Why We Shrink Ourselves To Feel Safe at Work

One of the hardest things to realise in leadership, and honestly in life generally, is that not everyone will celebrate your growth. Sometimes people are comfortable with you when you...

One of the hardest things to realise in leadership, and honestly in life generally, is that not everyone will celebrate your growth.
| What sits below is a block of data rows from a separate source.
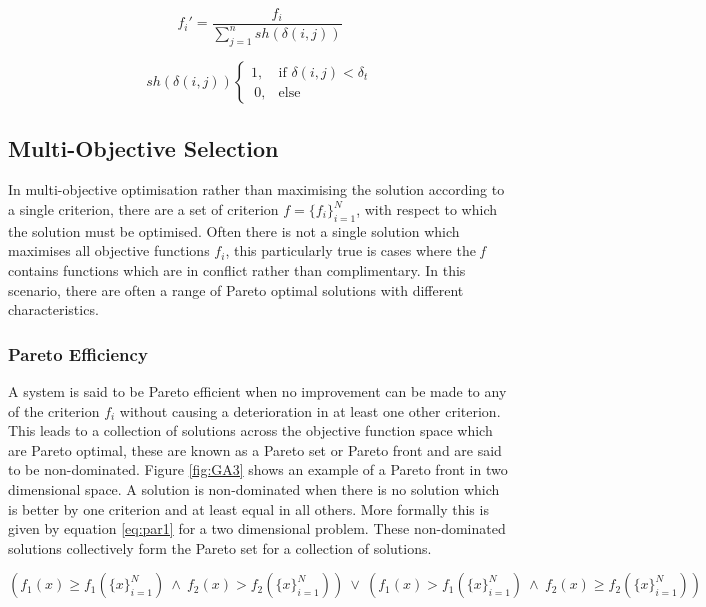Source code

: 		\begin{equation}\label{eq:NEAT2}	f_i' = \frac{f_i}{\sum_{j=1}^nsh(\delta(i,j))}
		\end{equation}

		\begin{equation}\label{eq:NEAT21} sh(\delta(i,j)) \begin{cases}
							1, & \text{if } \delta(i,j) < \delta_t\\\
							0, & \text{else}\end{cases} \end{equation}




	\subsection{Multi-Objective Selection}
		In multi-objective optimisation rather than maximising the solution according to a single criterion, there are a set of criterion \(f = \{f_i\}_{i=1}^N\), with respect to which the solution must be optimised. Often there is not a single solution which maximises all objective functions \(f_i\), this particularly true is cases where the \textit{f} contains functions which are in conflict rather than complimentary. In this scenario, there are often a range of Pareto optimal solutions with different characteristics.\cite{pareto}

		\subsubsection{Pareto Efficiency}

			A system is said to be Pareto efficient when no improvement can be made to any of the criterion \(f_i\) without causing a deterioration in at least one other criterion. This leads to a collection of solutions across the objective function space which are Pareto optimal, these are known as a Pareto set or Pareto front and are said to be non-dominated. Figure \ref{fig:GA3} shows an example of a Pareto front in two dimensional space.
			A solution is non-dominated when there is no solution which is better by one criterion and at least equal in all others. More formally this is given by equation \ref{eq:par1} for a two dimensional problem. These non-dominated solutions collectively form the Pareto set for a collection of solutions.


			\begin{equation}\label{eq:par1}
				(f_1(x) \geq f_1(\{x\}_{i=1}^N) ~\land~ f_2(x) > f_2(\{x\}_{i=1}^N))
				~\lor~
				(f_1(x) > f_1(\{x\}_{i=1}^N) ~\land~ f_2(x) \geq f_2(\{x\}_{i=1}^N))
			\end{equation}



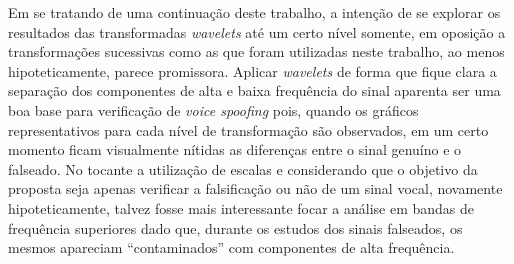     \par Em se tratando de uma continuação deste trabalho, a intenção de se explorar os resultados das transformadas \textit{wavelets} até um certo nível somente, em oposição a transformações sucessivas como as que foram utilizadas neste trabalho, ao menos hipoteticamente, parece promissora. Aplicar \textit{wavelets} de forma que fique clara a separação dos componentes de alta e baixa frequência do sinal aparenta ser uma boa base para verificação de \textit{voice spoofing} pois, quando os gráficos representativos para cada nível de transformação são observados, em um certo momento ficam visualmente nítidas as diferenças entre o sinal genuíno e o falseado. No tocante a utilização de escalas e considerando que o objetivo da proposta seja apenas verificar a falsificação ou não de um sinal vocal, novamente hipoteticamente, talvez fosse mais interessante focar a análise em bandas de frequência superiores dado que, durante os estudos dos sinais falseados, os mesmos apareciam 
   ``contaminados'' com componentes de alta frequência.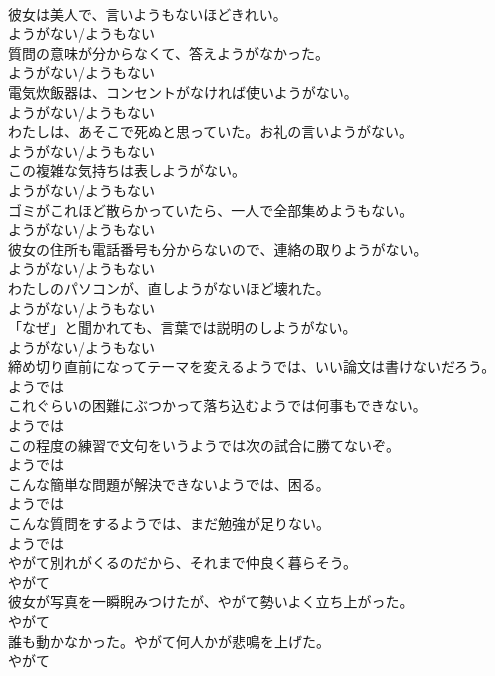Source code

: \documentclass[8pt]{extreport}
\begin{document}
\begin{CJK}{UTF8}{min}
\\	彼女は美人で、言いようもないほどきれい。	
\\	ようがない/ようもない
\\	質問の意味が分からなくて、答えようがなかった。	
\\	ようがない/ようもない
\\	電気炊飯器は、コンセントがなければ使いようがない。	
\\	ようがない/ようもない
\\	わたしは、あそこで死ぬと思っていた。お礼の言いようがない。	
\\	ようがない/ようもない
\\	この複雑な気持ちは表しようがない。	
\\	ようがない/ようもない
\\	ゴミがこれほど散らかっていたら、一人で全部集めようもない。	
\\	ようがない/ようもない
\\	彼女の住所も電話番号も分からないので、連絡の取りようがない。	
\\	ようがない/ようもない
\\	わたしのパソコンが、直しようがないほど壊れた。	
\\	ようがない/ようもない
\\	「なぜ」と聞かれても、言葉では説明のしようがない。	
\\	ようがない/ようもない
\\	締め切り直前になってテーマを変えるようでは、いい論文は書けないだろう。	
\\	ようでは
\\	これぐらいの困難にぶつかって落ち込むようでは何事もできない。	
\\	ようでは
\\	この程度の練習で文句をいうようでは次の試合に勝てないぞ。	
\\	ようでは
\\	こんな簡単な問題が解決できないようでは、困る。	
\\	ようでは
\\	こんな質問をするようでは、まだ勉強が足りない。	
\\	ようでは
\\	やがて別れがくるのだから、それまで仲良く暮らそう。	
\\	やがて
\\	彼女が写真を一瞬睨みつけたが、やがて勢いよく立ち上がった。	
\\	やがて
\\	誰も動かなかった。やがて何人かが悲鳴を上げた。	
\\	やがて

\end{CJK}
\end{document}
Sometimes people are comfortable with you when you are doubting yourself.
When you are quieter.
Smaller.
Still figuring things out.

But the moment you become more confident in your expertise, clearer in your voice, more experienced, more respected, or more visible, something shifts.

Not always openly.
Sometimes subtly.

You get interrupted more.
Your ideas are questioned differently.
You stop being included in conversations you would normally be part of.
You feel a change in energy when you walk into rooms.
You notice people trying to minimise your achievements, constantly bringing them up in ways that make you feel uncomfortable or self-conscious, overanalyse your mistakes, dismiss your concerns, or make you feel “too much.”

And if you are trauma-informed, empathic, or self-reflective, your first instinct is often to look inward.

“Am I being arrogant?”
“Am I taking up too much space?”
“Have I changed?”

But sometimes the truth is much harder to sit with:
your growth has forced other people to confront their own discomfort.

Not everyone knows how to stand beside someone who is evolving.
Not everyone can manage expertise that challenges them.
Not everyone feels safe around wisdom, confidence, or emotional intelligence they haven’t yet developed in themselves.

And instead of growing too, some people unconsciously try to reduce the person in front of them back into a version they felt more comfortable with.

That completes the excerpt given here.